Each line from the one that contains "This is some background information." to the end of the entries must be copied word for word, and only those lines.
--- --- ---
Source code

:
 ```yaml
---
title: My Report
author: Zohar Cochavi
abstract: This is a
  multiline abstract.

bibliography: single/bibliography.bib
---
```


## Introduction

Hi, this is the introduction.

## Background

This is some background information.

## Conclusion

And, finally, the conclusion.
--- --- ---
*Problem solution*.
This is some background information.

## Conclusion

And, finally, the conclusion.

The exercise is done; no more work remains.